You are viewing a plain text version of this content. The canonical link for it is here.

Posted to user@spark.apache.org by Nikhil Goyal <no...@gmail.com> on 2023/04/20 20:29:05 UTC

Partition by on dataframe causing a Sort

Hi folks,

We are writing a dataframe and doing a partitionby() on it.
df.write.partitionBy('col').parquet('output')

Job is running super slow because internally per partition it is doing a
sort before starting to output to the final location. This sort isn't
useful in any way since # of files will remain the same. I was wondering if
we can have spark just open multiple file pointers and keep appending data
as it receives and close all the pointers when it's done. This will reduce
the memory footprint and will speed up the performance as we will
eliminate a sort. We can implement a custom source but unable to see if we
can really control this behavior in the sink. If anyone has any suggestions
please let me know.

Thanks
Nikhil

Re: Partition by on dataframe causing a Sort

Posted by Nikhil Goyal <no...@gmail.com>.

Is it possible to use MultipleOutputs and define a custom OutputFormat and
then use `saveAsHadoopFile` to be able to achieve this?
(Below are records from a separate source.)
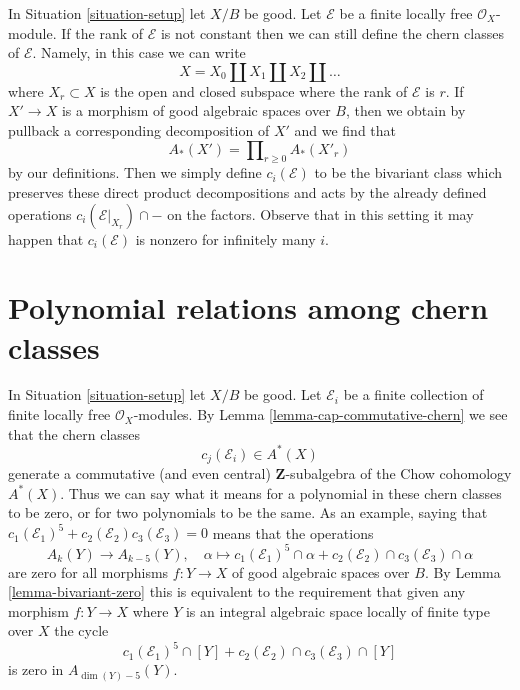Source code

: \begin{remark}
\label{remark-extend-to-finite-locally-free}
In Situation \ref{situation-setup} let $X/B$ be good.
Let $\mathcal{E}$ be a finite locally free $\mathcal{O}_X$-module.
If the rank of $\mathcal{E}$ is not constant then we can
still define the chern classes of $\mathcal{E}$. Namely, in this
case we can write
$$
X = X_0 \amalg X_1 \amalg X_2 \amalg \ldots
$$
where $X_r \subset X$ is the open and closed subspace where
the rank of $\mathcal{E}$ is $r$. If $X' \to X$ is a morphism
of good algebraic spaces over $B$, then we obtain by
pullback a corresponding decomposition of $X'$ and we find that
$$
A_*(X') = \prod\nolimits_{r \geq 0} A_*(X'_r)
$$
by our definitions. Then we simply define $c_i(\mathcal{E})$
to be the bivariant class which preserves these direct
product decompositions and acts by the already defined
operations $c_i(\mathcal{E}|_{X_r}) \cap -$
on the factors. Observe that in this setting it may happen
that $c_i(\mathcal{E})$ is nonzero for infinitely many $i$.
\end{remark}












\section{Polynomial relations among chern classes}
\label{section-relations-chern-classes}

\noindent
In Situation \ref{situation-setup} let $X/B$ be good.
Let $\mathcal{E}_i$ be a finite collection of finite locally
free $\mathcal{O}_X$-modules. By Lemma \ref{lemma-cap-commutative-chern}
we see that the chern classes
$$
c_j(\mathcal{E}_i) \in A^*(X)
$$
generate a commutative (and even central) $\mathbf{Z}$-subalgebra of the
Chow cohomology $A^*(X)$.
Thus we can say what it means for a polynomial in these chern classes
to be zero, or for two polynomials to be the same. As an example, saying that
$c_1(\mathcal{E}_1)^5 + c_2(\mathcal{E}_2)c_3(\mathcal{E}_3) = 0$
means that the operations
$$
A_k(Y) \longrightarrow A_{k - 5}(Y), \quad
\alpha \longmapsto
c_1(\mathcal{E}_1)^5 \cap \alpha +
c_2(\mathcal{E}_2) \cap c_3(\mathcal{E}_3) \cap \alpha
$$
are zero for all morphisms $f : Y \to X$ of good algebraic spaces over $B$.
By Lemma \ref{lemma-bivariant-zero}
this is equivalent to the requirement that given any morphism
$f : Y \to X$ where $Y$ is an integral algebraic space
locally of finite type over $X$ the cycle
$$
c_1(\mathcal{E}_1)^5 \cap [Y] +
c_2(\mathcal{E}_2) \cap c_3(\mathcal{E}_3) \cap [Y]
$$
is zero in $A_{\dim(Y) - 5}(Y)$.

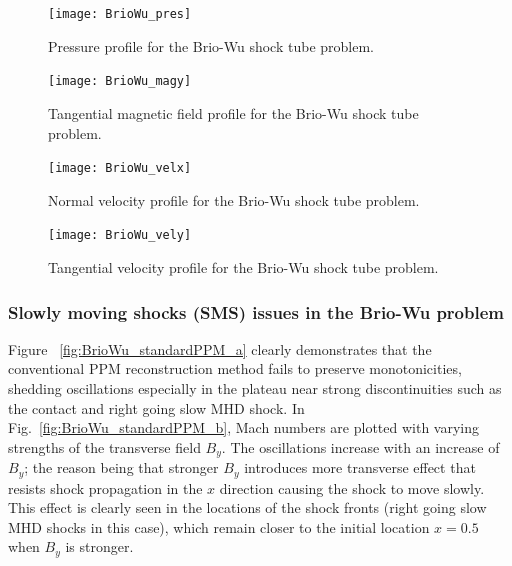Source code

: \begin{figure}[!ht]
\begin{center}
{\leavevmode\texttt{[image: BrioWu\_pres]}}
\end{center}
\caption{\label{Fig:bw_pressure} Pressure profile for the
Brio-Wu shock tube problem. }
\end{figure}

\begin{figure}[!ht]
\begin{center}
{\leavevmode\texttt{[image: BrioWu\_magy]}}
\end{center}
\caption{\label{Fig:magnetic} Tangential magnetic
field profile for the Brio-Wu shock tube problem.}
\end{figure}

\begin{figure}[!ht]
\begin{center}
{\leavevmode\texttt{[image: BrioWu\_velx]}}
\end{center}
\caption{\label{Fig:bw_velx} Normal velocity profile
for the Brio-Wu shock tube problem.
}
\end{figure}

\begin{figure}[!ht]
\begin{center}
{\leavevmode\texttt{[image: BrioWu\_vely]}}
\end{center}
\caption{\label{Fig:bw_vely} Tangential velocity profile
for the Brio-Wu shock tube problem.
}
\end{figure}

\subsubsection{Slowly moving shocks (SMS) issues in the Brio-Wu problem}
\makeUsMath

Figure ~\ref{fig:BrioWu_standardPPM_a} clearly demonstrates that the
conventional PPM reconstruction method fails to preserve
monotonicities, shedding oscillations  especially in the plateau
near strong discontinuities such as the contact and right
going slow MHD shock. In Fig.~\ref{fig:BrioWu_standardPPM_b}, Mach
numbers are plotted with varying strengths of the transverse field
$B_y$. The oscillations increase with an increase of $B_y$;
the reason being that stronger $B_y$ introduces more transverse effect
that resists shock propagation in the $x$ direction causing the
shock to move slowly. This effect is clearly seen in the locations of
the shock fronts (right going slow MHD shocks in this case), which
remain closer to the initial location $x=0.5$ when $B_y$ is
stronger. %


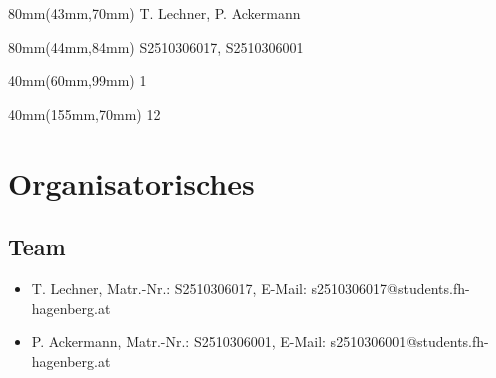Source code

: 

\newcommand{\docproject}{Fahrsimulation}			%
\newcommand{\docsubject}{Software Design Patterns}	%
\newcommand{\docsubjectshort}{SDP3}					%
\newcommand{\docexercise}{Übung 5}					%
\newcommand{\docauthor}{T. Lechner}					%
\newcommand{\doccoauthor}{P. Ackermann}				%
\newcommand{\docauthornumber}{S2510306017}			%
\newcommand{\doccoauthornumber}{S2510306001}		%
\newcommand{\docauthoremail}{s2510306017@students.fh-hagenberg.at}
\newcommand{\doccoauthoremail}{s2510306001@students.fh-hagenberg.at}
\newcommand{\docdate}{\date}						%
\newcommand{\docsemester}{Wintersemester 2026/2027}	%




\begin{textblock*}{80mm}(43mm,70mm)
	\docauthor, \doccoauthor
\end{textblock*}
\begin{textblock*}{80mm}(44mm,84mm)
	\docauthornumber, \doccoauthornumber
\end{textblock*}
\begin{textblock*}{40mm}(60mm,99mm)
	1 					%
\end{textblock*}
\begin{textblock*}{40mm}(155mm,70mm)
	12					%
\end{textblock*}


\newpage
\hgbtitle
\newpage



\tableofcontents
\newpage


\section{Organisatorisches}

\subsection{Team}
\begin{itemize}
	\item \docauthor, Matr.-Nr.: \docauthornumber, E-Mail: \docauthoremail	
	\item \doccoauthor, Matr.-Nr.: \doccoauthornumber, E-Mail: \doccoauthoremail
\end{itemize}

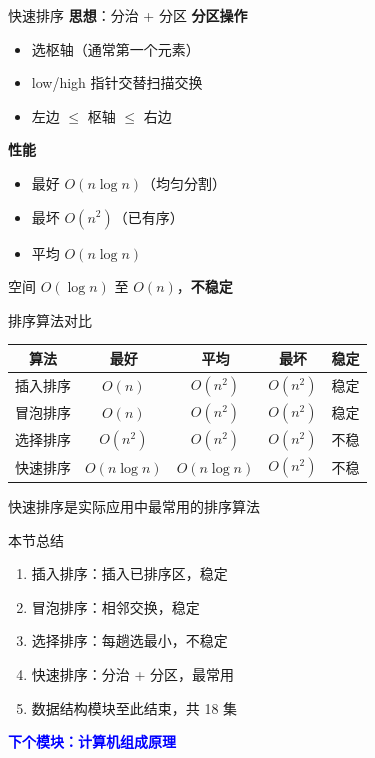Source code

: \documentclass[10pt, aspectratio=169]{beamer}
\begin{document}
\begin{frame}{快速排序}
\textbf{思想}：分治 + 分区
\vspace{0.3em}
\textbf{分区操作}
\begin{itemize}
\item 选枢轴（通常第一个元素）
\item low/high 指针交替扫描交换
\item 左边 $\le$ 枢轴 $\le$ 右边
\end{itemize}
\vspace{0.3em}
\textbf{性能}
\begin{itemize}
\item 最好 $O(n\log n)$（均匀分割）
\item 最坏 $O(n^2)$（已有序）
\item 平均 $O(n\log n)$
\end{itemize}
空间 $O(\log n)$ 至 $O(n)$，\textbf{不稳定}
\end{frame}
\begin{frame}{排序算法对比}
\begin{tabular}{|c|c|c|c|c|}
\hline 算法 & 最好 & 平均 & 最坏 & 稳定 \\ \hline
插入排序 & $O(n)$ & $O(n^2)$ & $O(n^2)$ & 稳定 \\ \hline
冒泡排序 & $O(n)$ & $O(n^2)$ & $O(n^2)$ & 稳定 \\ \hline
选择排序 & $O(n^2)$ & $O(n^2)$ & $O(n^2)$ & 不稳 \\ \hline
快速排序 & $O(n\log n)$ & $O(n\log n)$ & $O(n^2)$ & 不稳 \\ \hline
\end{tabular}
\vspace{0.5em}
快速排序是实际应用中最常用的排序算法
\end{frame}
\begin{frame}{本节总结}
\begin{enumerate}
\item 插入排序：插入已排序区，稳定
\item 冒泡排序：相邻交换，稳定
\item 选择排序：每趟选最小，不稳定
\item 快速排序：分治 + 分区，最常用
\item 数据结构模块至此结束，共 18 集
\end{enumerate}
\vspace{1em}
\begin{center}
\textcolor{blue}{\textbf{下个模块：计算机组成原理}}
\end{center}
\end{frame}
\end{document}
On Thu, Apr 20, 2023 at 1:29 PM Nikhil Goyal <no...@gmail.com> wrote:

> Hi folks,
>
> We are writing a dataframe and doing a partitionby() on it.
> df.write.partitionBy('col').parquet('output')
>
> Job is running super slow because internally per partition it is doing a
> sort before starting to output to the final location. This sort isn't
> useful in any way since # of files will remain the same. I was wondering if
> we can have spark just open multiple file pointers and keep appending data
> as it receives and close all the pointers when it's done. This will reduce
> the memory footprint and will speed up the performance as we will
> eliminate a sort. We can implement a custom source but unable to see if we
> can really control this behavior in the sink. If anyone has any suggestions
> please let me know.
>
> Thanks
> Nikhil
>